### Stored entries
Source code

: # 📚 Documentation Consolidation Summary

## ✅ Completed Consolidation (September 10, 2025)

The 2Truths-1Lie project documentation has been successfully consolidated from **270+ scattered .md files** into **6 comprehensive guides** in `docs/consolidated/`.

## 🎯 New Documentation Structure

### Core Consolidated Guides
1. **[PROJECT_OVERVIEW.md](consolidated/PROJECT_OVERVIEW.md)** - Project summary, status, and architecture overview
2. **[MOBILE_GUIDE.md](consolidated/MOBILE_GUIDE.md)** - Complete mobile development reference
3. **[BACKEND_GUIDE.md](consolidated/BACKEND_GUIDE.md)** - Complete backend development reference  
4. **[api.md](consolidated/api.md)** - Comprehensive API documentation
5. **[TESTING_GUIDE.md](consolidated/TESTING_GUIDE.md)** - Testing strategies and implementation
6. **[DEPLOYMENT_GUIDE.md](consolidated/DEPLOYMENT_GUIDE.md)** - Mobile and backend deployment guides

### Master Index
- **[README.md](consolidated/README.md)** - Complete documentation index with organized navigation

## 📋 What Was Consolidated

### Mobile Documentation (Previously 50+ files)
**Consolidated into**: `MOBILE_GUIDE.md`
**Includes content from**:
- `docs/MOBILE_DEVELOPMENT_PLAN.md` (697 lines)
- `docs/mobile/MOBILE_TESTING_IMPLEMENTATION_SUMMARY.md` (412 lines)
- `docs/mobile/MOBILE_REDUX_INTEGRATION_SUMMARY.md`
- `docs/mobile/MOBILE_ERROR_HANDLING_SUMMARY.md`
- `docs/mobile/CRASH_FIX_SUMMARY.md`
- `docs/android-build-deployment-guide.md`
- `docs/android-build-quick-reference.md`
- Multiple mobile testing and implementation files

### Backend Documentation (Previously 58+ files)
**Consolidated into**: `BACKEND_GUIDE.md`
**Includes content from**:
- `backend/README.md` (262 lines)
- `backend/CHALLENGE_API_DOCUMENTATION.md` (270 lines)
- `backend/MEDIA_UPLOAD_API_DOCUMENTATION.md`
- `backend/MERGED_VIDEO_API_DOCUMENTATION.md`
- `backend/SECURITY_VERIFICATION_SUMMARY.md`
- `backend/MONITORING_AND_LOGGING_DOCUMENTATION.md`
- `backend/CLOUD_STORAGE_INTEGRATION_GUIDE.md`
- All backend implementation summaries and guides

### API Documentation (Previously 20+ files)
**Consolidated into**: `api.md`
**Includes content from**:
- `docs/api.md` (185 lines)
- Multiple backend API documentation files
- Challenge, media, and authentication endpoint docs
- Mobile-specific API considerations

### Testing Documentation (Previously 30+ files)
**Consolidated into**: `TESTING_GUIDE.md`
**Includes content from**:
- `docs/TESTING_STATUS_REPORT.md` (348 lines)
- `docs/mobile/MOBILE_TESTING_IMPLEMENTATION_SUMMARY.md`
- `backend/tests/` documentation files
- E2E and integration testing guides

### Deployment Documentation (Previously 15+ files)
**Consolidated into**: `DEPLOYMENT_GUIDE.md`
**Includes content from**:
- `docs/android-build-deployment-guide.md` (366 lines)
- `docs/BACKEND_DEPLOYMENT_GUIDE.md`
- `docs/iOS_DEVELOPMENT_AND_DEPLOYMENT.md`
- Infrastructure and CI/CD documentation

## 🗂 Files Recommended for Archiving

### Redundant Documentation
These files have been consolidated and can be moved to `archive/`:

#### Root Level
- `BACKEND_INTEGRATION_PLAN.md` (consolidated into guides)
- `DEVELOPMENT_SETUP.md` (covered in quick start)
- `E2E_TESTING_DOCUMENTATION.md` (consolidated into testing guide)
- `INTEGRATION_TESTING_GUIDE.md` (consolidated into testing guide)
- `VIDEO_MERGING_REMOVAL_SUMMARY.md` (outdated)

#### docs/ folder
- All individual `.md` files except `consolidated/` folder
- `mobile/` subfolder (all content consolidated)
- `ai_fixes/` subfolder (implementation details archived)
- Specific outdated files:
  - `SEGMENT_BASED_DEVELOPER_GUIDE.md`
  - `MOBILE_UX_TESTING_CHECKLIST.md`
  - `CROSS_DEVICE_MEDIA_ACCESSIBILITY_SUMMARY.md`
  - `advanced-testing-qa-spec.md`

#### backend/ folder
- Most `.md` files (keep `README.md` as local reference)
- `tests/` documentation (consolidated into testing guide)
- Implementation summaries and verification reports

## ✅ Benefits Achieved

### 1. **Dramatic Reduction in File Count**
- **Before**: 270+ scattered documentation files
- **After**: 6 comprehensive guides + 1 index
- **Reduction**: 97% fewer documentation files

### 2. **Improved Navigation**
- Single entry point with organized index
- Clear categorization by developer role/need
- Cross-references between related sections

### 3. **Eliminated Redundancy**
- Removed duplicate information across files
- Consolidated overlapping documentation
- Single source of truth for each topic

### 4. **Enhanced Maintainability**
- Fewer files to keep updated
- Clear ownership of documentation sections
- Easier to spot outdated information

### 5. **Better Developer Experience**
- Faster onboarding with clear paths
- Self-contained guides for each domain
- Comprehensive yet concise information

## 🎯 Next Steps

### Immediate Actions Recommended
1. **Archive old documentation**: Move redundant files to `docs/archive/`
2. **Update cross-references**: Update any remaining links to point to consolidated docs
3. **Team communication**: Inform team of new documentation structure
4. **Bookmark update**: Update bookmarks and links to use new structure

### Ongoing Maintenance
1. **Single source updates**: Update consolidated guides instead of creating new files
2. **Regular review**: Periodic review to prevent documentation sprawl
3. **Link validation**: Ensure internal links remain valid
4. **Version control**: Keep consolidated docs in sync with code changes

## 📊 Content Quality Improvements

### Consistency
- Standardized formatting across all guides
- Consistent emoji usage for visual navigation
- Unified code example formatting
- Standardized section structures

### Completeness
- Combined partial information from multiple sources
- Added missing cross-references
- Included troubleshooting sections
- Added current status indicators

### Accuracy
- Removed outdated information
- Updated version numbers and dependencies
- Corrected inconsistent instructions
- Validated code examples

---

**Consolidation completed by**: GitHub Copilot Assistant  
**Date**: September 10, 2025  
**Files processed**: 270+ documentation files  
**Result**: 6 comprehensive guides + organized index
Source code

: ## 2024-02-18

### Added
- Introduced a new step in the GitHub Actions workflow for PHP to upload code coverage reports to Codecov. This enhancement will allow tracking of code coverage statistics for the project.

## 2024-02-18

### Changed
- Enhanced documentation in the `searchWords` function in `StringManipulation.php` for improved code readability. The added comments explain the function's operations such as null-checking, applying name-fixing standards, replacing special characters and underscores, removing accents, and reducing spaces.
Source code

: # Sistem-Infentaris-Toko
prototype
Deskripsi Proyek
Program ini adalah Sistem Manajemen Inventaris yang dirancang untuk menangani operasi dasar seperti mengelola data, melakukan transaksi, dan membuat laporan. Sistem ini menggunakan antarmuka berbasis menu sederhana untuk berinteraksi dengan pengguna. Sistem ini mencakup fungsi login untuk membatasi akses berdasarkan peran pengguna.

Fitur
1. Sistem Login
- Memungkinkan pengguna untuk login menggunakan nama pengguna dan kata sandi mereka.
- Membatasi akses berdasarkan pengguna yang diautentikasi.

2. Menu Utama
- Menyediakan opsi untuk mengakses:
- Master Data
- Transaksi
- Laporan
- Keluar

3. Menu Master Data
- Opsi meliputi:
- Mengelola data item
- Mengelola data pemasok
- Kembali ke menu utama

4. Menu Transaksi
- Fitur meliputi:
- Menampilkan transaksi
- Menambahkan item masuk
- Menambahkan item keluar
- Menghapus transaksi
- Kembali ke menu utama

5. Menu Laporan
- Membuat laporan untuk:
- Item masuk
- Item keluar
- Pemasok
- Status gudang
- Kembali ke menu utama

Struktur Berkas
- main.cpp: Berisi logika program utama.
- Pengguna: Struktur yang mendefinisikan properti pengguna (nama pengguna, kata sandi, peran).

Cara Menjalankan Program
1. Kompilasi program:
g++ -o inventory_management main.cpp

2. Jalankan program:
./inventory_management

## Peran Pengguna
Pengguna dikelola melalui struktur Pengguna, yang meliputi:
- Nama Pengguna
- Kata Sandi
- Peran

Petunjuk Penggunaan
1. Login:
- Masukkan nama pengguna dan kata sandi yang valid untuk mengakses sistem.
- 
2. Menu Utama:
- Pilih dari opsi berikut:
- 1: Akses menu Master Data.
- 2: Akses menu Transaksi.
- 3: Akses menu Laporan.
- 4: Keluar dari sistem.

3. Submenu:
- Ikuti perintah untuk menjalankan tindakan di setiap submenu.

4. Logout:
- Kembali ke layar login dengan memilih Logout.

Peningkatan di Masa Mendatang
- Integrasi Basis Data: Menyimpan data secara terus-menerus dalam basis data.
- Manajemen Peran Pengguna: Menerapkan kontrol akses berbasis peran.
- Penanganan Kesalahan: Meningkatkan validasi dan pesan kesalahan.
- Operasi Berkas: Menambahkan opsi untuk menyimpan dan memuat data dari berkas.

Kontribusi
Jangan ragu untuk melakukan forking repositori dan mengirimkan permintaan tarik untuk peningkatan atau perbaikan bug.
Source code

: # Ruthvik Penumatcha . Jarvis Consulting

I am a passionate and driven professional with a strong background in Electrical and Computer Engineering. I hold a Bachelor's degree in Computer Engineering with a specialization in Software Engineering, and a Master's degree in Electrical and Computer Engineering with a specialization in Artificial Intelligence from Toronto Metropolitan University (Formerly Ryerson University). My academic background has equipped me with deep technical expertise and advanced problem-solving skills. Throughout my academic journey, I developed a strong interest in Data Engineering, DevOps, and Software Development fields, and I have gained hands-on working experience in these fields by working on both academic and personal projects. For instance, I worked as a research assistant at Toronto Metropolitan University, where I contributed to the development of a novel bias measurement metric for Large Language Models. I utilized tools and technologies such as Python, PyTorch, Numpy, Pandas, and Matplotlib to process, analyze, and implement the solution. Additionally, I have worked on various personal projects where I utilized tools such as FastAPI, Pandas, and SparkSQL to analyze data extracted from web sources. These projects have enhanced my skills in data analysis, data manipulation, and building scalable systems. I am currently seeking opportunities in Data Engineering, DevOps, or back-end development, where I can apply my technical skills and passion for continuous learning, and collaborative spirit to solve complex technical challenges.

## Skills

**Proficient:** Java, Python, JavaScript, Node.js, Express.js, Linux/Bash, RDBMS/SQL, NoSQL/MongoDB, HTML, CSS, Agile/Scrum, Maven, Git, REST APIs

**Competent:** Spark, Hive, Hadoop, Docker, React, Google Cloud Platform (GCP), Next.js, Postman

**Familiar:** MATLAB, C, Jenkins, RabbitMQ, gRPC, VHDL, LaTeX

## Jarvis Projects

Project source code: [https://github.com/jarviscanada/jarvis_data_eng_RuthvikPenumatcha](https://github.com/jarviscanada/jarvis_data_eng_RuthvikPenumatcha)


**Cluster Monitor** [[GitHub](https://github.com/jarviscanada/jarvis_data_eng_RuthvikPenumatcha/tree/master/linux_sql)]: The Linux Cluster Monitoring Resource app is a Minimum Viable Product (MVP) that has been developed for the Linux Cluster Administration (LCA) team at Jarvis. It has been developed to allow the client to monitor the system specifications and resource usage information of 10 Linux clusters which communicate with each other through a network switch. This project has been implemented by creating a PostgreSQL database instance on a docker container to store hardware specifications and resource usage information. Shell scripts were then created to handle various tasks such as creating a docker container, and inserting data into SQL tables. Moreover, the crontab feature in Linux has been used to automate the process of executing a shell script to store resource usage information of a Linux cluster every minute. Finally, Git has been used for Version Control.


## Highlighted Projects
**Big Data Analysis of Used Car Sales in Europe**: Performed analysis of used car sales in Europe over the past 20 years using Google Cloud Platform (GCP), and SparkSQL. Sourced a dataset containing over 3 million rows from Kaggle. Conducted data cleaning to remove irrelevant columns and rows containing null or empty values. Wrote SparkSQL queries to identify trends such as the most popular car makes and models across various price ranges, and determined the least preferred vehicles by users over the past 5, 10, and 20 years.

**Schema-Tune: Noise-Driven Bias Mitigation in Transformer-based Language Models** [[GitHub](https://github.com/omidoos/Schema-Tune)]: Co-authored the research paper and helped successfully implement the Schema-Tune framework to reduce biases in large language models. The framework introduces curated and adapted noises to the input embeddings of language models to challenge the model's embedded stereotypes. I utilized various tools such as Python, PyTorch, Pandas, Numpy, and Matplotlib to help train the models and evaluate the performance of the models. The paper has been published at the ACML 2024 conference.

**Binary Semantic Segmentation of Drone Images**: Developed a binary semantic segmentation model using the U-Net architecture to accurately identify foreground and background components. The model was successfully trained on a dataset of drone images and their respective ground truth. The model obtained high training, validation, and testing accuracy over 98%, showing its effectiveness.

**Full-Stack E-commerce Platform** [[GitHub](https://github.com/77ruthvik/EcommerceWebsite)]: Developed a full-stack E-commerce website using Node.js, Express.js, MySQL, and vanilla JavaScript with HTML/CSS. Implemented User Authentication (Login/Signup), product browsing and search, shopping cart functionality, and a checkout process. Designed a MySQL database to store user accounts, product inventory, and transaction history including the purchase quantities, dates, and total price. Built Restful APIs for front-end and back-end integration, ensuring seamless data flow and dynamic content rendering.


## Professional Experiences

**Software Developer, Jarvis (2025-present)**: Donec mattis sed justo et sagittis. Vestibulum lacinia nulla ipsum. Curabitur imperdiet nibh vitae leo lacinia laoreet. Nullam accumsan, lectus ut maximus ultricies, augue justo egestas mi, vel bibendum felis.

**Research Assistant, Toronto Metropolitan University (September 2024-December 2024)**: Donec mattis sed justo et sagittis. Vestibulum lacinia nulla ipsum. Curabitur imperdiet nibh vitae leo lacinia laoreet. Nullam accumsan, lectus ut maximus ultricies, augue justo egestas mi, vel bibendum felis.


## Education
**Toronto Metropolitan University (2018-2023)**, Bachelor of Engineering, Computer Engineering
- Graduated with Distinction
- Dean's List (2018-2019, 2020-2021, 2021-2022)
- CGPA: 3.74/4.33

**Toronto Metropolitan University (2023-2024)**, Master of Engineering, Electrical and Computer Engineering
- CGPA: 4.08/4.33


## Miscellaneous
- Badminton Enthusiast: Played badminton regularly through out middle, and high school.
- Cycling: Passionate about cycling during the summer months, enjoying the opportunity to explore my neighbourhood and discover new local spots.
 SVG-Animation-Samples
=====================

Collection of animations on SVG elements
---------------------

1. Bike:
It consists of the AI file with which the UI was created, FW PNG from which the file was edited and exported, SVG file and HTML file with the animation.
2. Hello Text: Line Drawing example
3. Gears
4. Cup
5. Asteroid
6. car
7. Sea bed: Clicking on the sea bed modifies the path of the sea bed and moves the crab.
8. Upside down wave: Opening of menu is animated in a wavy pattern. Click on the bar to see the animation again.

### What is being asked
I'd like the lines above from the one with "- E2E and integration testing guides" up to and including the one with "## 🎯 Next Steps" copied exactly, with no other lines.

### Answer to the exercise
- E2E and integration testing guides

### Deployment Documentation (Previously 15+ files)
**Consolidated into**: `DEPLOYMENT_GUIDE.md`
**Includes content from**:
- `docs/android-build-deployment-guide.md` (366 lines)
- `docs/BACKEND_DEPLOYMENT_GUIDE.md`
- `docs/iOS_DEVELOPMENT_AND_DEPLOYMENT.md`
- Infrastructure and CI/CD documentation

## 🗂 Files Recommended for Archiving

### Redundant Documentation
These files have been consolidated and can be moved to `archive/`:

#### Root Level
- `BACKEND_INTEGRATION_PLAN.md` (consolidated into guides)
- `DEVELOPMENT_SETUP.md` (covered in quick start)
- `E2E_TESTING_DOCUMENTATION.md` (consolidated into testing guide)
- `INTEGRATION_TESTING_GUIDE.md` (consolidated into testing guide)
- `VIDEO_MERGING_REMOVAL_SUMMARY.md` (outdated)

#### docs/ folder
- All individual `.md` files except `consolidated/` folder
- `mobile/` subfolder (all content consolidated)
- `ai_fixes/` subfolder (implementation details archived)
- Specific outdated files:
  - `SEGMENT_BASED_DEVELOPER_GUIDE.md`
  - `MOBILE_UX_TESTING_CHECKLIST.md`
  - `CROSS_DEVICE_MEDIA_ACCESSIBILITY_SUMMARY.md`
  - `advanced-testing-qa-spec.md`

#### backend/ folder
- Most `.md` files (keep `README.md` as local reference)
- `tests/` documentation (consolidated into testing guide)
- Implementation summaries and verification reports

## ✅ Benefits Achieved

### 1. **Dramatic Reduction in File Count**
- **Before**: 270+ scattered documentation files
- **After**: 6 comprehensive guides + 1 index
- **Reduction**: 97% fewer documentation files

### 2. **Improved Navigation**
- Single entry point with organized index
- Clear categorization by developer role/need
- Cross-references between related sections

### 3. **Eliminated Redundancy**
- Removed duplicate information across files
- Consolidated overlapping documentation
- Single source of truth for each topic

### 4. **Enhanced Maintainability**
- Fewer files to keep updated
- Clear ownership of documentation sections
- Easier to spot outdated information

### 5. **Better Developer Experience**
- Faster onboarding with clear paths
- Self-contained guides for each domain
- Comprehensive yet concise information

## 🎯 Next Steps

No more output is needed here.